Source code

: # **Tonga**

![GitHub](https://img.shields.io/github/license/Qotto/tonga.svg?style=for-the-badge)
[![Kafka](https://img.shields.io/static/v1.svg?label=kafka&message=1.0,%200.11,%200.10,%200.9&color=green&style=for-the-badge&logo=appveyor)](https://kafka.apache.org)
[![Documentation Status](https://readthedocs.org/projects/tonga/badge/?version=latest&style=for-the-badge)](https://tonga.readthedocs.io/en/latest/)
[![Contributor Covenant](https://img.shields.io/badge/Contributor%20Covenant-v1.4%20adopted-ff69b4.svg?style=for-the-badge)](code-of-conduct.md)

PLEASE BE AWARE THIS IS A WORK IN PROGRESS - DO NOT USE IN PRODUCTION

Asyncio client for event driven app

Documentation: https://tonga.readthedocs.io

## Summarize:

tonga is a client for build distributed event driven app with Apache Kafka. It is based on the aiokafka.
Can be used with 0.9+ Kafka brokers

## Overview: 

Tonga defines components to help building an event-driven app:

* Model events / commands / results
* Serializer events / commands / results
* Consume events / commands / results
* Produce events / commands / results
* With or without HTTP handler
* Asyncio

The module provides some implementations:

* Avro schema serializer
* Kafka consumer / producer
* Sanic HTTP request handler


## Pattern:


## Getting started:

■ What the task requires
Lines holding the string "handler" must be copied out of the entries above.

■ Result
* With or without HTTP handler
* Sanic HTTP request handler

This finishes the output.